- Work item -
The answer should be a number alone: the count of lines in the listing below that include "Studio".
- - - - - - -
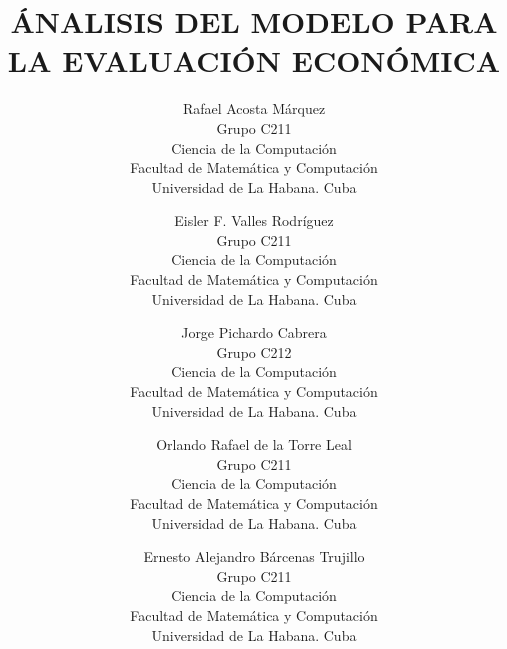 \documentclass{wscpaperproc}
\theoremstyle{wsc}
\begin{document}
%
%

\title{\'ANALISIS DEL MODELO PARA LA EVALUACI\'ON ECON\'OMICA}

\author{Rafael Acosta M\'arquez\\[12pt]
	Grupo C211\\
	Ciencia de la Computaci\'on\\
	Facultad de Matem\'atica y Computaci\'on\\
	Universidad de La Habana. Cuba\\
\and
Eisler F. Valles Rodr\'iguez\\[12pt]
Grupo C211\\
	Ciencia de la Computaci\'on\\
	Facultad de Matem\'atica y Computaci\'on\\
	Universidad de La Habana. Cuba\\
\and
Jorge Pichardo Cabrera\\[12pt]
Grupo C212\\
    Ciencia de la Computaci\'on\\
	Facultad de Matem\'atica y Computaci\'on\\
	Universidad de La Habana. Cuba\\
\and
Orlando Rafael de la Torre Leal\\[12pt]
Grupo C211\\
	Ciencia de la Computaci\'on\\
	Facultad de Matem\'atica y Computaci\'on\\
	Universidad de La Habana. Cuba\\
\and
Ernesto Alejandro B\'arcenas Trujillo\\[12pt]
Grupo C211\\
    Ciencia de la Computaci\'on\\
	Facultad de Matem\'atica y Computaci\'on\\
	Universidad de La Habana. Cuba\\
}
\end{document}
- - - - - - -
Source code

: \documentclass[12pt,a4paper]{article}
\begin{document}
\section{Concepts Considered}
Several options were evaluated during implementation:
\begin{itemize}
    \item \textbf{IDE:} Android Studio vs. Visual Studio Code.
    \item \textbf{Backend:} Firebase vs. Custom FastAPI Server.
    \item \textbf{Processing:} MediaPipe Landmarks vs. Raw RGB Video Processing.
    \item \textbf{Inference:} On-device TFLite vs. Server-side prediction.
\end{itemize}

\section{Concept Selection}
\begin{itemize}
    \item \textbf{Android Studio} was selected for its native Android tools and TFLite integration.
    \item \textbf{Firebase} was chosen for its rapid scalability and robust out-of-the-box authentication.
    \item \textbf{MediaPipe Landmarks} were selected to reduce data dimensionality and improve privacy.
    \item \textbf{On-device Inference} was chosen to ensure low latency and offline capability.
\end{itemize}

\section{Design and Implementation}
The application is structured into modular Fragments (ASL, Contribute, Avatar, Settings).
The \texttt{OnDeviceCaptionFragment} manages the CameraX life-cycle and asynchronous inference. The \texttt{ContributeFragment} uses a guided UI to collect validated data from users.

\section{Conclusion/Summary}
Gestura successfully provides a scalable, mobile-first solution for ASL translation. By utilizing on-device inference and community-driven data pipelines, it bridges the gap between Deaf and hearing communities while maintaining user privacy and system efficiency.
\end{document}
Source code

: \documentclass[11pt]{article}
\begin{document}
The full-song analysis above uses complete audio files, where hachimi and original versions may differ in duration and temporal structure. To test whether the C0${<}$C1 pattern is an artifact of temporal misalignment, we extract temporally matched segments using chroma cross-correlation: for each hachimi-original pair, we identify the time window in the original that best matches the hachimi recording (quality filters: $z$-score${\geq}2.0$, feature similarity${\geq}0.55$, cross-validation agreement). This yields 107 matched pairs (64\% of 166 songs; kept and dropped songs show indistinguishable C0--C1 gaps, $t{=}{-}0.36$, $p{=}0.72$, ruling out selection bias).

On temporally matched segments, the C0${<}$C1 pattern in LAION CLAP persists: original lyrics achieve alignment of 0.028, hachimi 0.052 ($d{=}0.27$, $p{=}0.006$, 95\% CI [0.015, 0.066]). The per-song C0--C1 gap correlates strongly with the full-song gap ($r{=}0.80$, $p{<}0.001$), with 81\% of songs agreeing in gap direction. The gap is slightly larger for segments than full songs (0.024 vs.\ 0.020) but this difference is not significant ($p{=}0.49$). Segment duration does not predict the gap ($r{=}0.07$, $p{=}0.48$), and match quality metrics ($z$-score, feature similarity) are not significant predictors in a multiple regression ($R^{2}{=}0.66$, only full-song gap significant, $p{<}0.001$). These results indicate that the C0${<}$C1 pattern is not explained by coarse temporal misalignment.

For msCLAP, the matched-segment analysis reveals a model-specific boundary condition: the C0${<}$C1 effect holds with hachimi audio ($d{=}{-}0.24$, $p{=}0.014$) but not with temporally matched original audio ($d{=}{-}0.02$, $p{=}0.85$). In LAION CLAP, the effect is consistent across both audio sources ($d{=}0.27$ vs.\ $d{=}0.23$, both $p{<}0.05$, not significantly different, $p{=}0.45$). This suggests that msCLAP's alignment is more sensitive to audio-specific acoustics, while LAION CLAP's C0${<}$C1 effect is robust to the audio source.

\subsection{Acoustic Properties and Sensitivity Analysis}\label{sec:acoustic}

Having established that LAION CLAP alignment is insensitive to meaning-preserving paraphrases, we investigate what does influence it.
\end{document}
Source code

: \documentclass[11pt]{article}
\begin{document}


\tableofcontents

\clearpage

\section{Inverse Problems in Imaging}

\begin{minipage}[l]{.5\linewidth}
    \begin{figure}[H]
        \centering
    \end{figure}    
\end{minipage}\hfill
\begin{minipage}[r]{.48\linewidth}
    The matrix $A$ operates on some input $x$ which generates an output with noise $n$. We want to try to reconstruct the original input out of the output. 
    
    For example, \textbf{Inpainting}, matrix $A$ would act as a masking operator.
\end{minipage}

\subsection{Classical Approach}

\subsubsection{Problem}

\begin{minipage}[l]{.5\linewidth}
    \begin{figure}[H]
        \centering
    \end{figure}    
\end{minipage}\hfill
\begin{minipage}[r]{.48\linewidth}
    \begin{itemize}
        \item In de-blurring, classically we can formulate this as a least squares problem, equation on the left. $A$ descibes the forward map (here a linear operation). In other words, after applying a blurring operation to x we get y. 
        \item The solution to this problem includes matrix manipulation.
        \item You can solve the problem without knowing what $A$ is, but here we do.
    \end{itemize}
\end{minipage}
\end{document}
- - - - - - -
- Reply -
2